The well-known fashion designer, entrepreneur, restaurateur and socialite Bina Ramani, who was imprisoned during investigations in the Jessica Lal murder case, gives a riveting account of the tragedy in her memoir Bird in a Banyan Tree.

The author’s astonishing sense of history and explorations into the labyrinthine corridors of Imperial Delhi’s ancient past led to the discovery of the 14th century Hauz Khas village — a cluster of magnificent buildings nestled around a water reservoir, which was consecrated to time for seven centuries. Until Bina, in the 1980s, established the boutique Once upon a Time in the village and, with her custom-designed textiles and jewellery, drew attention to a forgotten chapter of Delhi’s past.

Hauz Khas village was soon patronised by the wealthy and powerful of Delhi, and a rapidly accelerating foreign clientele. The now well-established village, known the world over for its exclusive shops and restaurants, is Bina’s creation.

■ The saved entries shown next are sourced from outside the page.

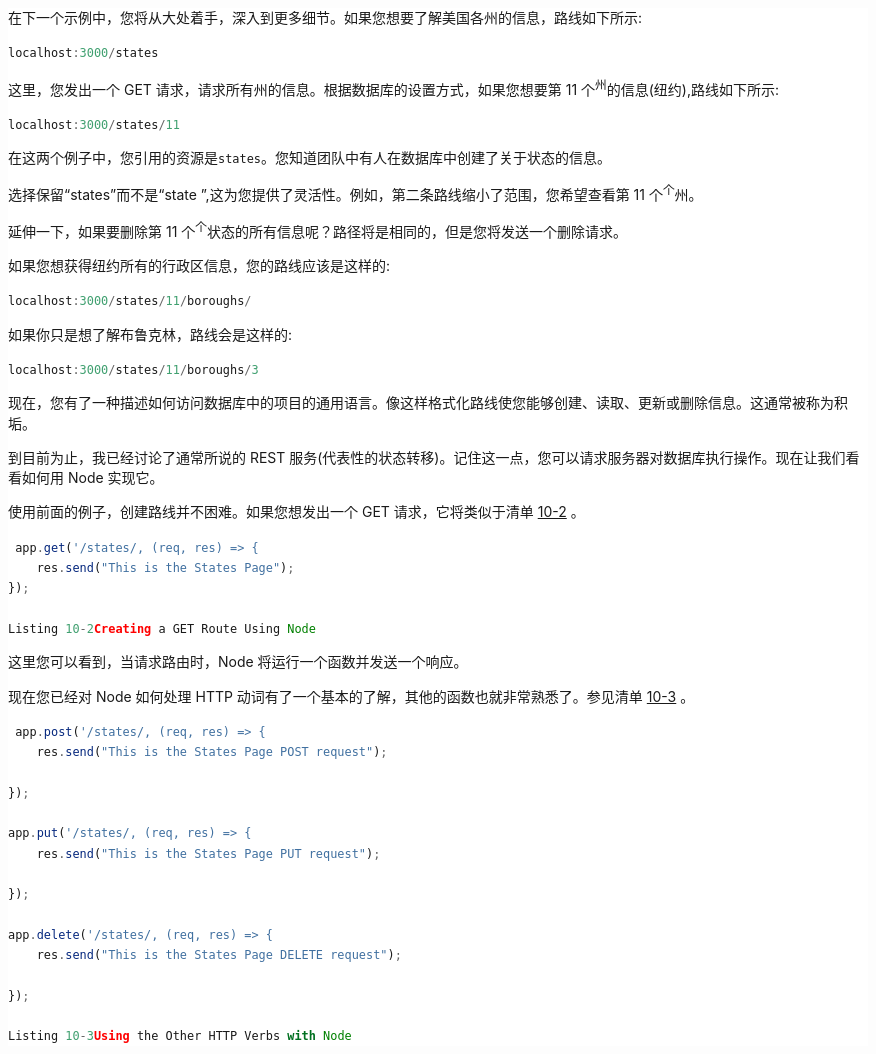 在下一个示例中，您将从大处着手，深入到更多细节。如果您想要了解美国各州的信息，路线如下所示:

```js
localhost:3000/states

```

这里，您发出一个 GET 请求，请求所有州的信息。根据数据库的设置方式，如果您想要第 11 个<sup>州</sup>的信息(纽约),路线如下所示:

```js
localhost:3000/states/11

```

在这两个例子中，您引用的资源是`states`。您知道团队中有人在数据库中创建了关于状态的信息。

选择保留“states”而不是“state ”,这为您提供了灵活性。例如，第二条路线缩小了范围，您希望查看第 11 个<sup>个</sup>州。

延伸一下，如果要删除第 11 个<sup>个</sup>状态的所有信息呢？路径将是相同的，但是您将发送一个删除请求。

如果您想获得纽约所有的行政区信息，您的路线应该是这样的:

```js
localhost:3000/states/11/boroughs/

```

如果你只是想了解布鲁克林，路线会是这样的:

```js
localhost:3000/states/11/boroughs/3

```

现在，您有了一种描述如何访问数据库中的项目的通用语言。像这样格式化路线使您能够创建、读取、更新或删除信息。这通常被称为积垢。

到目前为止，我已经讨论了通常所说的 REST 服务(代表性的状态转移)。记住这一点，您可以请求服务器对数据库执行操作。现在让我们看看如何用 Node 实现它。

使用前面的例子，创建路线并不困难。如果您想发出一个 GET 请求，它将类似于清单 [10-2](#PC11) 。

```js
 app.get('/states/, (req, res) => {
    res.send("This is the States Page");
});

Listing 10-2Creating a GET Route Using Node

```

这里您可以看到，当请求路由时，Node 将运行一个函数并发送一个响应。

现在您已经对 Node 如何处理 HTTP 动词有了一个基本的了解，其他的函数也就非常熟悉了。参见清单 [10-3](#PC12) 。

```js
 app.post('/states/, (req, res) => {
    res.send("This is the States Page POST request");

});

app.put('/states/, (req, res) => {
    res.send("This is the States Page PUT request");

});

app.delete('/states/, (req, res) => {
    res.send("This is the States Page DELETE request");

});

Listing 10-3Using the Other HTTP Verbs with Node

```
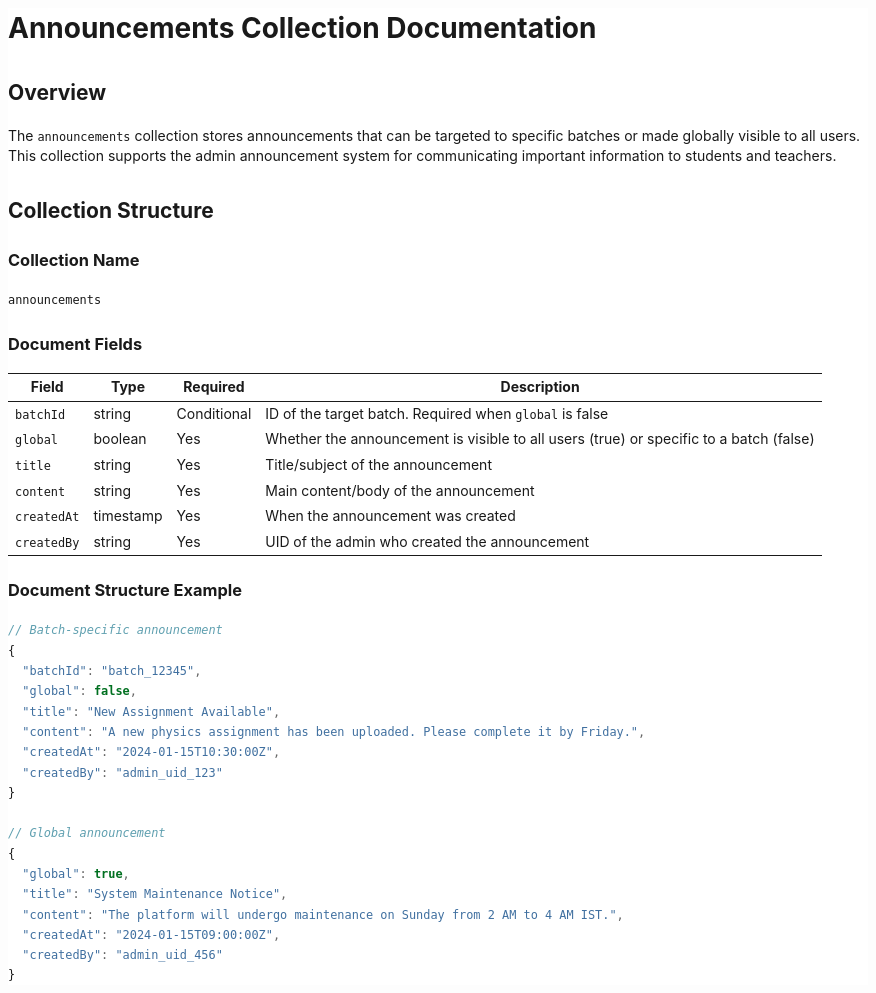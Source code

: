 # Announcements Collection Documentation

## Overview

The `announcements` collection stores announcements that can be targeted to specific batches or made globally visible to all users. This collection supports the admin announcement system for communicating important information to students and teachers.

## Collection Structure

### Collection Name
```
announcements
```

### Document Fields

| Field | Type | Required | Description |
|-------|------|----------|-------------|
| `batchId` | string | Conditional | ID of the target batch. Required when `global` is false |
| `global` | boolean | Yes | Whether the announcement is visible to all users (true) or specific to a batch (false) |
| `title` | string | Yes | Title/subject of the announcement |
| `content` | string | Yes | Main content/body of the announcement |
| `createdAt` | timestamp | Yes | When the announcement was created |
| `createdBy` | string | Yes | UID of the admin who created the announcement |

### Document Structure Example

```javascript
// Batch-specific announcement
{
  "batchId": "batch_12345",
  "global": false,
  "title": "New Assignment Available",
  "content": "A new physics assignment has been uploaded. Please complete it by Friday.",
  "createdAt": "2024-01-15T10:30:00Z",
  "createdBy": "admin_uid_123"
}

// Global announcement
{
  "global": true,
  "title": "System Maintenance Notice",
  "content": "The platform will undergo maintenance on Sunday from 2 AM to 4 AM IST.",
  "createdAt": "2024-01-15T09:00:00Z",
  "createdBy": "admin_uid_456"
}
```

Through it she contributed to the metamorphosis of Delhi — an imperial, imperious city but with a provincial flavour — into an urban metropolis that parallels the most sophisticated of European and American cities.

Bina next explored the long-abandoned city of Lalkot, south of Hauz Khas village in the Mehrauli area around the 11th century Qutab Minar. “One drizzly monsoon afternoon, I came across a long, columned building with its many doors and windows shuttered. I heard the peacocks cry out from behind in chorus and I imagined them dancing in the rain as a welcome for me,” she writes. She entered through a small door into an overgrown garden and mango orchard, part of a forgotten palatial mansion. Intuitively she felt that destiny had brought her to this spot; without tarrying, she hired the pleasure palace and converted it into the Qutub Colonnade — Delhi’s first heritage shopping mall, where The Tamarind Court Café was established.

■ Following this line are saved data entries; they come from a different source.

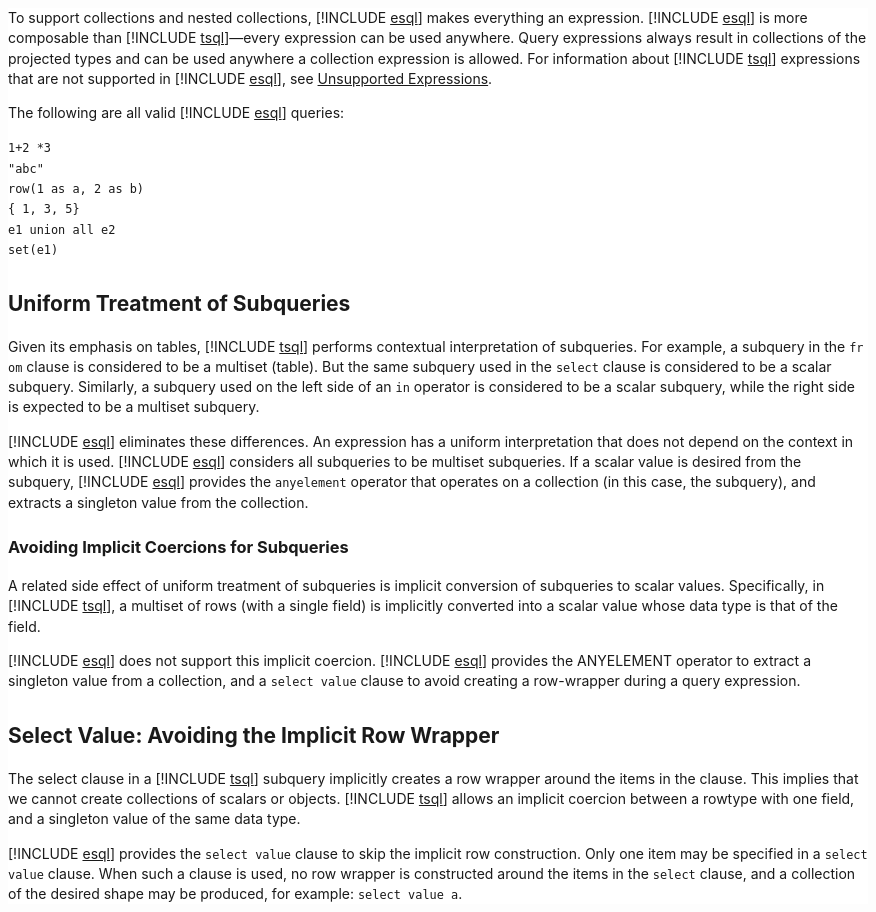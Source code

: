  To support collections and nested collections, [!INCLUDE [esql](../../../../../../includes/esql-md.md)] makes everything an expression. [!INCLUDE [esql](../../../../../../includes/esql-md.md)] is more composable than [!INCLUDE [tsql](../../../../../../includes/tsql-md.md)]—every expression can be used anywhere. Query expressions always result in collections of the projected types and can be used anywhere a collection expression is allowed. For information about [!INCLUDE [tsql](../../../../../../includes/tsql-md.md)] expressions that are not supported in [!INCLUDE [esql](../../../../../../includes/esql-md.md)], see [Unsupported Expressions](../../../../../../docs/framework/data/adonet/ef/language-reference/unsupported-expressions-entity-sql.md).  
  
 The following are all valid [!INCLUDE [esql](../../../../../../includes/esql-md.md)] queries:  
  
```  
1+2 *3  
"abc"  
row(1 as a, 2 as b)  
{ 1, 3, 5}   
e1 union all e2  
set(e1)  
```  
  
## Uniform Treatment of Subqueries  
 Given its emphasis on tables, [!INCLUDE [tsql](../../../../../../includes/tsql-md.md)] performs contextual interpretation of subqueries. For example, a subquery in the `from` clause is considered to be a multiset (table). But the same subquery used in the `select` clause is considered to be a scalar subquery. Similarly, a subquery used on the left side of an `in` operator is considered to be a scalar subquery, while the right side is expected to be a multiset subquery.  
  
 [!INCLUDE [esql](../../../../../../includes/esql-md.md)] eliminates these differences. An expression has a uniform interpretation that does not depend on the context in which it is used. [!INCLUDE [esql](../../../../../../includes/esql-md.md)] considers all subqueries to be multiset subqueries. If a scalar value is desired from the subquery, [!INCLUDE [esql](../../../../../../includes/esql-md.md)] provides the `anyelement` operator that operates on a collection (in this case, the subquery), and extracts a singleton value from the collection.  
  
### Avoiding Implicit Coercions for Subqueries  
 A related side effect of uniform treatment of subqueries is implicit conversion of subqueries to scalar values. Specifically, in [!INCLUDE [tsql](../../../../../../includes/tsql-md.md)], a multiset of rows (with a single field) is implicitly converted into a scalar value whose data type is that of the field.  
  
 [!INCLUDE [esql](../../../../../../includes/esql-md.md)] does not support this implicit coercion. [!INCLUDE [esql](../../../../../../includes/esql-md.md)] provides the ANYELEMENT operator to extract a singleton value from a collection, and a `select value` clause to avoid creating a row-wrapper during a query expression.  
  
## Select Value: Avoiding the Implicit Row Wrapper  
 The select clause in a [!INCLUDE [tsql](../../../../../../includes/tsql-md.md)] subquery implicitly creates a row wrapper around the items in the clause. This implies that we cannot create collections of scalars or objects. [!INCLUDE [tsql](../../../../../../includes/tsql-md.md)] allows an implicit coercion between a rowtype with one field, and a singleton value of the same data type.  
  
 [!INCLUDE [esql](../../../../../../includes/esql-md.md)] provides the `select value` clause to skip the implicit row construction. Only one item may be specified in a `select value` clause. When such a clause is used, no row wrapper is constructed around the items in the `select` clause, and a collection of the desired shape may be produced, for example: `select value a`.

Bina successfully ventured into the world of Indian fashion and had meaningful interactions with Indira Gandhi, Vasundara Raje Scindia, Naveen Patnaik and other glitterati, many of whom became close friends with her. But never one of the idle rich, she was a focused entrepreneur all along, who understood the need of Delhi’s elite for fashion and entertainment. The nightclub ‘No Exit’ that she set up in Hauz Khas village drew huge crowds. In all her restaurants, it appears, liquor was served freely without a licence, even though applications had been made and processed.

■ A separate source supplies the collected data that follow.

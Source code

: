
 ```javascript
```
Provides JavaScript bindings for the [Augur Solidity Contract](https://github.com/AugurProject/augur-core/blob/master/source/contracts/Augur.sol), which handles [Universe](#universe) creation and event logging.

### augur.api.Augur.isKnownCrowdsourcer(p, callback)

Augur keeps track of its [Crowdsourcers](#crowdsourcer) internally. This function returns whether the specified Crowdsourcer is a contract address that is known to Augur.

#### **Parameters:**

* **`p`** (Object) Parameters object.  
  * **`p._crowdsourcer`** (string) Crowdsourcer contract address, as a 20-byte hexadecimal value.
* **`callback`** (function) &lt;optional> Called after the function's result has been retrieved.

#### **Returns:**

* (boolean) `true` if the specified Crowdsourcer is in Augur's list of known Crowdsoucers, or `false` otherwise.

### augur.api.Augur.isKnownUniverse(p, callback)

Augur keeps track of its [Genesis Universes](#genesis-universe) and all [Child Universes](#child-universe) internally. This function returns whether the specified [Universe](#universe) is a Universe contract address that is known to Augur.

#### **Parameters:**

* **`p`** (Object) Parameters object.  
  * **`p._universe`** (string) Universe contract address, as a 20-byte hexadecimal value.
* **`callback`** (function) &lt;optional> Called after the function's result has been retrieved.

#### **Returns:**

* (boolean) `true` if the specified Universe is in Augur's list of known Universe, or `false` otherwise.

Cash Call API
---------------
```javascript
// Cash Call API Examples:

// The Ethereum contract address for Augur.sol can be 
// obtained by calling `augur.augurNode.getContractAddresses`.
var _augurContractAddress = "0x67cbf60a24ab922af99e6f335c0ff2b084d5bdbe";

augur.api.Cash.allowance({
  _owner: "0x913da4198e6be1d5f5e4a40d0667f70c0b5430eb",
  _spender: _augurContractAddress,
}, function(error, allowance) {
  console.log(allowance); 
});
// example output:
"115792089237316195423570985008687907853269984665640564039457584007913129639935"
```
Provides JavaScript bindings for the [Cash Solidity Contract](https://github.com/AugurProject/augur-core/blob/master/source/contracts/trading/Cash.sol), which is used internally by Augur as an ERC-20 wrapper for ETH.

The fulcrum of Bina’s memoir is the murder of Jessica Lal, a celebrity bartender, who was shot dead at point blank range by Manu Sharma, a youth with strong political connections, at the Qutub Colonnade. This bloodcurdling murder, which rocked Delhi and was nationally condemned, brought into focus Bina’s role as a primary witness. The author recalls, in detail, the horror story of Jessica’s murder and how she and her daughter Malini took her to the hospital. Jessica was shot at 2 a.m. when she refused to serve a drink to the accused after the unlicensed bar had been shut for the night. During the trial, key eyewitnesses, including model-turned actor Shayan Munshi, turned hostile and refused to identify Manu Sharma in court. Bina, Malini and Georges Mailhot, Bina’s Canadian husband, identified the murder accused in court.

The author writes that had she chosen to co-operate in the cover-up, she would have benefited greatly. But the identification of Sharma resulted in Bina’s ignominious arrest and incarceration in Delhi’s Tihar jail on trumped up charges, the closure of the Tamarind Court restaurant and the Qutub Colonnade for 13 years, immense harm to her business interests, and threats to her life and liberty. Her name, she says, was dragged through the ‘ ganda nallah ’ through constant bashing in the media.

Sadly, not one of her high-flying friends mentioned in the book — the royal family of Faridkot, Rajmata Gayatri Devi, the Nehru-Gandhi family and dozens of her friends and admirers — came to her rescue during the worst crisis of her life, says the author. But her husband Mailhot and some family members stood by her.

She was accused of wipingthe blood of Jessica from the crime scene after the shooting, but she denies this: “Let me categorically state — that I did not wipe any blood from the scene of the shooting, nor did I order anyone else to do so. I had no motive to do that. Nor did it have any bearing on solving the crime.”

The fascinating memoir details how after the harrowing times, the tide turned in her favour and Manu Sharma was sentenced to life imprisonment. Later, a film was made based on the Jessica Lal murder case which became a hit. After the curtains came down on this horror story, Bina withdrew from the glittering lights of Delhi to retire to Goa with her husband and start life afresh by the shores of the Arabian Sea. “I want to live before I die,” she says.